La separación de distintas fuentes existentes en una sola señal sísmica es un problema interesante y al mismo tiempo difícil. En este trabajo presentamos un método semi-ciego para la separación de un solo canal sísmico para mejorar la parte de señal de origen volcánico. En este método, el esquema de descomposición de las fuentes se basa en una factorización en matrices dispersas y non-negativas (Non-negative Matrix Factorization, NMF) de la representación tiempo-frecuencia del único canal sísmico vertical. Como caso de estudio se presenta una aplicación a partir de datos sísmicos registrados en el volcán Villarrica, Chile, uno de los más activos de los Andes meridionales. Los datos analizados están fuertemente contaminados por el ruido del viento y el procedimiento propuesto se utiliza para separar un componente de origen volcánico de otro de origen meteorológico.
Single channel source separation of seismic signals is an appealing but difficult problem. In this paper, we introduce a semi-blind single-channel seismic source separation method to enhance the components of volcanic origin. In this method, the source decomposition scheme is addressed as a Sparse Non-negative Matrix Factorization (NMF) of the time-frequency representation of the single vertical seismic channel. As a case study we present an application using seismic data recorded at Villarrica volcano, Chile, one of the most active in the southern Andes. The analysed dataset is strongly contaminated by wind noise and the procedure is used to separate a component of volcanic origin from another of meteorological origin.
Villarrica volcano (Chile), located in the southern Andes (39.42º S, 71.93º W) has more than 60 important historical eruptions (Casertano, 1963). As other volcanoes of basic composition (Behncke et al., 2003; Behncke, 2009), Villarrica can not only produce effusive and moderate explosivity activity, but also pyroclastic flows that represent the most dangerous scenario (Moreno, 1998). It is currently characterized by the presence of a small (30-40 m wide) summit lava lake which produces a persistent volcanic tremor and discrete events associated to strombolian activity (Ortiz et al., 2003; Tárraga et al., 2008). In November 2004 we installed an L22 three-component geophone (f0=2.0 Hz) approximately 800 m from the summit crater. The seismometer recorded continuously for a period of 10 days, between November 8, 2004 and November 17, 2004.

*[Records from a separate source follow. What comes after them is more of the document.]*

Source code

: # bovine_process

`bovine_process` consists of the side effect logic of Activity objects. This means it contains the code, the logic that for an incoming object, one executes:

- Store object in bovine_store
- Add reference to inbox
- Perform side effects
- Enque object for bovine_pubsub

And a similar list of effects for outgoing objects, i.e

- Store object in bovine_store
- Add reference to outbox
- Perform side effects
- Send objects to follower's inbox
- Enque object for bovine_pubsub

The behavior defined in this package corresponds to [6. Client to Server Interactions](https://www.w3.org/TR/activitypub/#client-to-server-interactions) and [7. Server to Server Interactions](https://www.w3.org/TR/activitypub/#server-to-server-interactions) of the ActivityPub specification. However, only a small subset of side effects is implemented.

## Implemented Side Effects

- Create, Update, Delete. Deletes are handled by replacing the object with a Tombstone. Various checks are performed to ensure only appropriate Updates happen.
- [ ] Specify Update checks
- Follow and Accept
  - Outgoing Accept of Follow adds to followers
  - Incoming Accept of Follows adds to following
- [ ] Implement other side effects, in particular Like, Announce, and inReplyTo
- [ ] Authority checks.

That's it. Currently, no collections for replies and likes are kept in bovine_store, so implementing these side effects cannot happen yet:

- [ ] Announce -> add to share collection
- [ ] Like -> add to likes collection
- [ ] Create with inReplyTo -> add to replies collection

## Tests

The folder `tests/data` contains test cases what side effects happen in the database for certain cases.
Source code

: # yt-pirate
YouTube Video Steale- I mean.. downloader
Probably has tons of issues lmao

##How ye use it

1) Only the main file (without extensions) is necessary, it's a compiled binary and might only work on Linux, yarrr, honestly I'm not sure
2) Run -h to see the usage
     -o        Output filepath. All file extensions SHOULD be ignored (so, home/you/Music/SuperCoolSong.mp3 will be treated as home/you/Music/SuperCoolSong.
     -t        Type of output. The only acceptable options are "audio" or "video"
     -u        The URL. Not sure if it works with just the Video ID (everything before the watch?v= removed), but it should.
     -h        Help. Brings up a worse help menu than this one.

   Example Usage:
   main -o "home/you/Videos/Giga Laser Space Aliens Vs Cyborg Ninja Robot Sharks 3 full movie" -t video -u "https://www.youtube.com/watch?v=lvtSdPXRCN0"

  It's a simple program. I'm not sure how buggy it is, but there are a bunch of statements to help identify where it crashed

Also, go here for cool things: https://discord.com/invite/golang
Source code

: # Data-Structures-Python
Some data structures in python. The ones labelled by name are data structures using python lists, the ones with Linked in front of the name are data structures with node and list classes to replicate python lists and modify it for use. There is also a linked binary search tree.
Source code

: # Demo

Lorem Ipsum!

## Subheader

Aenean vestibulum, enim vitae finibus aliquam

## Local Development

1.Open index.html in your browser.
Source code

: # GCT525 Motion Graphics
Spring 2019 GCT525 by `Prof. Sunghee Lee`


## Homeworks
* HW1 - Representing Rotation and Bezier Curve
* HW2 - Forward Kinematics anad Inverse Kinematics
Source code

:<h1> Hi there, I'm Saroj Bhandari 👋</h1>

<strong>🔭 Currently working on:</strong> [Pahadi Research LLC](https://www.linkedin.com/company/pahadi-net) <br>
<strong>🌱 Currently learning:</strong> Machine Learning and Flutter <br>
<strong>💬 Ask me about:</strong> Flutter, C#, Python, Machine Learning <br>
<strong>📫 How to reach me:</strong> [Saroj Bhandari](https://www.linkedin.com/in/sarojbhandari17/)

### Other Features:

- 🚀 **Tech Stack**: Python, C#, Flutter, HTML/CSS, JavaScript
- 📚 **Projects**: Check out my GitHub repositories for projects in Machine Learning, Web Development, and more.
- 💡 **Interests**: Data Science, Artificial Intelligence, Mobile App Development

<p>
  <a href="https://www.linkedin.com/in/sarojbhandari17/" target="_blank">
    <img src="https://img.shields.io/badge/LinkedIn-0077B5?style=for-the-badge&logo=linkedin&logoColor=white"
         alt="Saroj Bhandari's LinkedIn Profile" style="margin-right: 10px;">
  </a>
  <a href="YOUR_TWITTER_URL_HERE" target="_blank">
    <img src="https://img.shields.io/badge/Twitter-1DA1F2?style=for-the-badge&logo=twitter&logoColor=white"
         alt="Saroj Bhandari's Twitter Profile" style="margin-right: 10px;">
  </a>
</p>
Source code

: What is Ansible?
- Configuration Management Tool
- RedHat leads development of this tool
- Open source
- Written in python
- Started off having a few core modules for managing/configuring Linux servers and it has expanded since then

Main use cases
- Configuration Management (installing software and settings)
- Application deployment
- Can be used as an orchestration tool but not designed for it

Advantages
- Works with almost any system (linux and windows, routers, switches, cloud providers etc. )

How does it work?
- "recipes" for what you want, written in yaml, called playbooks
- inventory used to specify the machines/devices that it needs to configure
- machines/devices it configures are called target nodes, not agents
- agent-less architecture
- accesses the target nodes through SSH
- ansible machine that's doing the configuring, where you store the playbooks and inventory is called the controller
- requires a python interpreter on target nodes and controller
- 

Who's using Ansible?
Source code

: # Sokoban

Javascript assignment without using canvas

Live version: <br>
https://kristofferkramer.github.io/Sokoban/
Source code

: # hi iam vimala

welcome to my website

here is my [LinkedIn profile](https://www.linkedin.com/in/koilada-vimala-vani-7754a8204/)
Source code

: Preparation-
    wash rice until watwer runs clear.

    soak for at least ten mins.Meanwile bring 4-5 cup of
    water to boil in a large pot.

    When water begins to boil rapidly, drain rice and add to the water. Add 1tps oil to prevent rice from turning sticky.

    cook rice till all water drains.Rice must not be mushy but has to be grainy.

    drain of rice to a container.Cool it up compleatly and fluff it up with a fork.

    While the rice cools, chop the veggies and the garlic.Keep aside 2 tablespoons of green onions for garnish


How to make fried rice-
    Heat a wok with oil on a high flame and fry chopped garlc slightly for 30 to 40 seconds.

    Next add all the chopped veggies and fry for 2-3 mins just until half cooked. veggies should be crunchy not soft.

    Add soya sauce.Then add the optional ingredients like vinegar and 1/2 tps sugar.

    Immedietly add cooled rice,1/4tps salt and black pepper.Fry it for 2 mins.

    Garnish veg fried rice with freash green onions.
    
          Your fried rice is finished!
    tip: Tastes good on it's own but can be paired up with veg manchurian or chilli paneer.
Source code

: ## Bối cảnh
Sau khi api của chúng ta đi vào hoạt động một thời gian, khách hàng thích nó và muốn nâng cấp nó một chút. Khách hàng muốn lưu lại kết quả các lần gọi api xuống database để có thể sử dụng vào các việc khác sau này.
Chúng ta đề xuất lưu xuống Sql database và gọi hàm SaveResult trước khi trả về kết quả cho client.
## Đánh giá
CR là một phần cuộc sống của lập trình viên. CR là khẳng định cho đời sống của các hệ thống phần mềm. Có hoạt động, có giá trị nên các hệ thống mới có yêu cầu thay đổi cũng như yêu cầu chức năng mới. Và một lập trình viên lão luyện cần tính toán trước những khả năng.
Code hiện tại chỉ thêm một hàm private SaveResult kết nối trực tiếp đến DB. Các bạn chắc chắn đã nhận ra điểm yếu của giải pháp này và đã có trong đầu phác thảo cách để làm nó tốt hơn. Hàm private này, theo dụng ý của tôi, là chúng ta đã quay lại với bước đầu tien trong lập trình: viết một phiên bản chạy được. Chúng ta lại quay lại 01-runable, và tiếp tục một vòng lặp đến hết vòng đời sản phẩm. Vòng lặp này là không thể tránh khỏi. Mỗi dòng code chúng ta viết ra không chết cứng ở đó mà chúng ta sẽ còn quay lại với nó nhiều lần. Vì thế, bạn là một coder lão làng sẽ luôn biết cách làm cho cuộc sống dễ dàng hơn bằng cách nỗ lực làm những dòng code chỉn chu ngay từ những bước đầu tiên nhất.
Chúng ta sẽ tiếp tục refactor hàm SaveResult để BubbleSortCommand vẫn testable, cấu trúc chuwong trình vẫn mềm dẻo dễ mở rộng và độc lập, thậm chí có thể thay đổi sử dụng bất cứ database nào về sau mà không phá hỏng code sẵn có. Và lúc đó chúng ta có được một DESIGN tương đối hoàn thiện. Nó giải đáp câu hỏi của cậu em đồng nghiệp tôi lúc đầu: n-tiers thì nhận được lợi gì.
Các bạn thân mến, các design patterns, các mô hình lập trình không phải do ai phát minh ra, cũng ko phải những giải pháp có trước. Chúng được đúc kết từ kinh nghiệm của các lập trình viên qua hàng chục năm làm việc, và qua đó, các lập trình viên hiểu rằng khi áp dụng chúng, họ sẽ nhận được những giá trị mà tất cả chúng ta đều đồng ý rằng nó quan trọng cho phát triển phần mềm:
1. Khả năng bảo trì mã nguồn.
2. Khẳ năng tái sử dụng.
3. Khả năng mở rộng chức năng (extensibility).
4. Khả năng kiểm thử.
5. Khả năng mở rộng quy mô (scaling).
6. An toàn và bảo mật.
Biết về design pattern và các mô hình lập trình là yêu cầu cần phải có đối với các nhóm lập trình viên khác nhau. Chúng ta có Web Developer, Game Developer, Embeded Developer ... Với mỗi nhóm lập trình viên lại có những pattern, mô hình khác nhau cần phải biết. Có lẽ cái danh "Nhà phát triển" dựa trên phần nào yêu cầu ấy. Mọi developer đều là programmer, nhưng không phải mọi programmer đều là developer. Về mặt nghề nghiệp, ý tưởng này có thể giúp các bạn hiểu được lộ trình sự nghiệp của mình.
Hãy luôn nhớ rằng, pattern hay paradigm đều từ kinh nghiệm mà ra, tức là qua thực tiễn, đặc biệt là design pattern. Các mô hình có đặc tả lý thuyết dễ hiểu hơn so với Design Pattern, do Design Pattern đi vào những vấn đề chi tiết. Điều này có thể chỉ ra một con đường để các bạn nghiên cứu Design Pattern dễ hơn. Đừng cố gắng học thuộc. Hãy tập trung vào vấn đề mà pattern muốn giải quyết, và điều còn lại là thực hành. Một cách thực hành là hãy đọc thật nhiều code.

Noise often affects records of volcanic tremor or ambient ground-motion recordings used e.g. for HVSR estimates of seismic site amplification. Benson et al. (2007) introduce several methods to reduce the effects of local, non-stationary noise sources, earthquakes and instrumental irregularities on ambient noise. Lambert et al. (2011) propose four methodologies focused on the removal of the effects of anthropogenic noise. In this work, we apply an innovative wind noise reduction procedure to the tremor recorded at Villarrica, based on Non-negative Matrix Factorization with Sparse Coding (Hoyer, 2002) and on the construction of a wind noise dictionary which is estimated from the available seismic recording itself. The presented procedure can be extended to the filtering of wind noise in other volcanic geophysical time series, such as the ones recorded by infrasonic sensors (Ichihara et al., 2012).
A two training step strategy to Single-Sensor Seismic AnalysisIn this paper, we extend the Non-negative Matrix Factorization (NMF) and Sparse Coding (SC) procedure introduced in (Cabras et al., 2012), where the basic idea is that we can obtain a meaningful part-based factor decomposition (Lee & Seung, 1999) from a single-channel time series imposing only the constraints of non-negativity and sparseness of the data. For a general discussion on NMF and SC, see Cichocki et al. (2009). As we will describe in detail below, the main contribution with respect to the original procedure (Cabras et al., 2012) lies in the training stage, where we learn two sets of basis components in two steps directly from the available dataset: in the first training step we learn an approximate volcanic-set basis components (or preliminary volcanic-set dictionary), D′˜;s, selecting a non windy data-set for training; in the second training step we learn the wind-set basis components (or noise-set dictionary), Dn, selecting a windy data-set for training. The separation stage remains the same of (Cabras et al., 2012), providing a fixed wind-set basis components, Dn to the constrained sparse NMF learning loop.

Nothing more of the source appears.